DESCRIPTION OF THE TASK: Span requested from the data below: the line with "Source code" through the line with "Entscheidung des Gerichts", both included. Give only these lines again, exactly, and leave every picture out.

==== GIVEN DATA ====

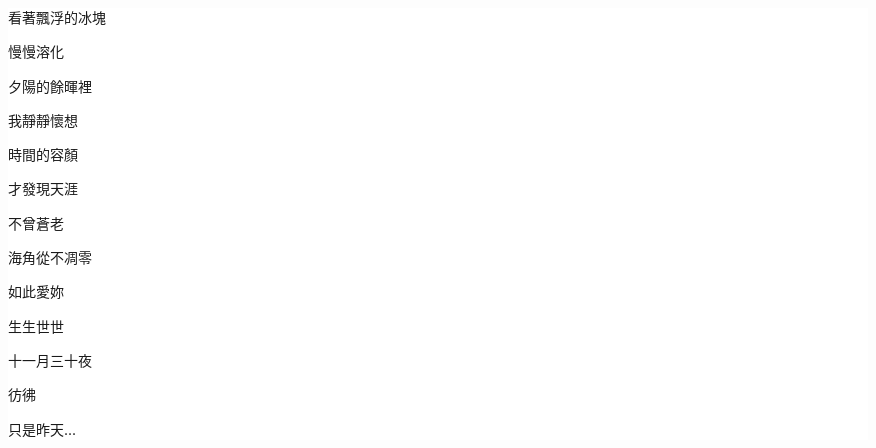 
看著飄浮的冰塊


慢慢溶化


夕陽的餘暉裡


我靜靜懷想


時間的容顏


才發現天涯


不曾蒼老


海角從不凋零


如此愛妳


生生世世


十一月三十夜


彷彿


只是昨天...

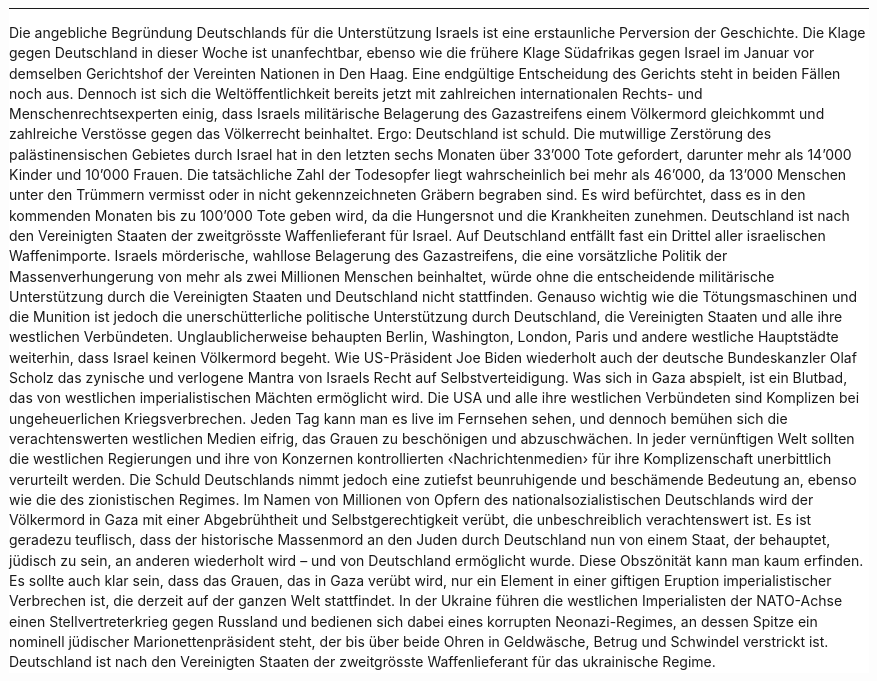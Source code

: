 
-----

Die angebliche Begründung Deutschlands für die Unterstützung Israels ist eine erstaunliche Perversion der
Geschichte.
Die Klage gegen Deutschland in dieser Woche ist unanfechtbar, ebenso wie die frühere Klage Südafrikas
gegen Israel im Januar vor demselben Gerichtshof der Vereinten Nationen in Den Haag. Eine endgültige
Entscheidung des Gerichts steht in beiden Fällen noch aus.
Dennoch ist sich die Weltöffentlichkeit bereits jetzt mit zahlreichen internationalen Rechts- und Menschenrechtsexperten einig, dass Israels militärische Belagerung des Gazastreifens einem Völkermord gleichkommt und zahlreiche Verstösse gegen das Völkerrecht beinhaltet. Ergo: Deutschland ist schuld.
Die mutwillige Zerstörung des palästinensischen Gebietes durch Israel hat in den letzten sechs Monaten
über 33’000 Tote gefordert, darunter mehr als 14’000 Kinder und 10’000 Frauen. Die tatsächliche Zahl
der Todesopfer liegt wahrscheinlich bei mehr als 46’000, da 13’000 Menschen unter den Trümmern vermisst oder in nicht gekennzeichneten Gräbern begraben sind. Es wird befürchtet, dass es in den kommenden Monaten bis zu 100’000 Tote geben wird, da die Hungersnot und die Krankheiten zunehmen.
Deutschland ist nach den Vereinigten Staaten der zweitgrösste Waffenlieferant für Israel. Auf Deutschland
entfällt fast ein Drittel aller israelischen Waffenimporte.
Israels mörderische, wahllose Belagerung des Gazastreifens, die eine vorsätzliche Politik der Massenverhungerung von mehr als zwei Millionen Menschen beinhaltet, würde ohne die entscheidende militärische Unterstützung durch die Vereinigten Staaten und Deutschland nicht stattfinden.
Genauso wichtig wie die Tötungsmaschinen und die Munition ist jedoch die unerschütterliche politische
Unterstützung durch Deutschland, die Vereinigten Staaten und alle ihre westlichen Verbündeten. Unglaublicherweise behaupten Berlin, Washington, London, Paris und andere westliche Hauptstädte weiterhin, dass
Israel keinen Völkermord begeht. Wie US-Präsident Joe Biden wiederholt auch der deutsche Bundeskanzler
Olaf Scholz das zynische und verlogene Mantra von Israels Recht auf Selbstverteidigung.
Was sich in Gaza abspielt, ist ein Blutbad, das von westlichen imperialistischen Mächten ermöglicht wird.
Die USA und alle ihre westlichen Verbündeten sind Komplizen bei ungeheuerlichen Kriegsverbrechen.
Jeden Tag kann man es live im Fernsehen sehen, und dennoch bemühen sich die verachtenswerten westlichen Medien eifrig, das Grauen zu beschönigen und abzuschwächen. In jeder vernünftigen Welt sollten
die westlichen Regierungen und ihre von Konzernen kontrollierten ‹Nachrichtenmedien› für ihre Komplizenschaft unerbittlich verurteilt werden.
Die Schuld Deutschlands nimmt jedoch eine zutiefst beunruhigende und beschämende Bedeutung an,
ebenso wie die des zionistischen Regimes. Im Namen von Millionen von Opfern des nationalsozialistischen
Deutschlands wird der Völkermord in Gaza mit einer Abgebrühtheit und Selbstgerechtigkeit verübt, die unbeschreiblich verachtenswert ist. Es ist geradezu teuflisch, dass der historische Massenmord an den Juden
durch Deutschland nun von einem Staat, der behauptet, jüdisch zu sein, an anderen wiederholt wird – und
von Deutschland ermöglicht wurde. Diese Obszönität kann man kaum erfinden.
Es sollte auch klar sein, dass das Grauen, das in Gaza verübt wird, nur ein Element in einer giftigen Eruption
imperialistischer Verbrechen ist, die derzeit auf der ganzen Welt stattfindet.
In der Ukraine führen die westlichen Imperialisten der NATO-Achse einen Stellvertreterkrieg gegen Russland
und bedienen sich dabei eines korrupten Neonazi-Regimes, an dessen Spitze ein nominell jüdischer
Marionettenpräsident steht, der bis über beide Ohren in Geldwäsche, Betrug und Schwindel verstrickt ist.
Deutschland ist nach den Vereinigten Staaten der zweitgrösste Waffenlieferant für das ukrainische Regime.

====

ANSWER FOR THE TASK:
Source code

: 
-----

Die angebliche Begründung Deutschlands für die Unterstützung Israels ist eine erstaunliche Perversion der
Geschichte.
Die Klage gegen Deutschland in dieser Woche ist unanfechtbar, ebenso wie die frühere Klage Südafrikas
gegen Israel im Januar vor demselben Gerichtshof der Vereinten Nationen in Den Haag. Eine endgültige
Entscheidung des Gerichts steht in beiden Fällen noch aus.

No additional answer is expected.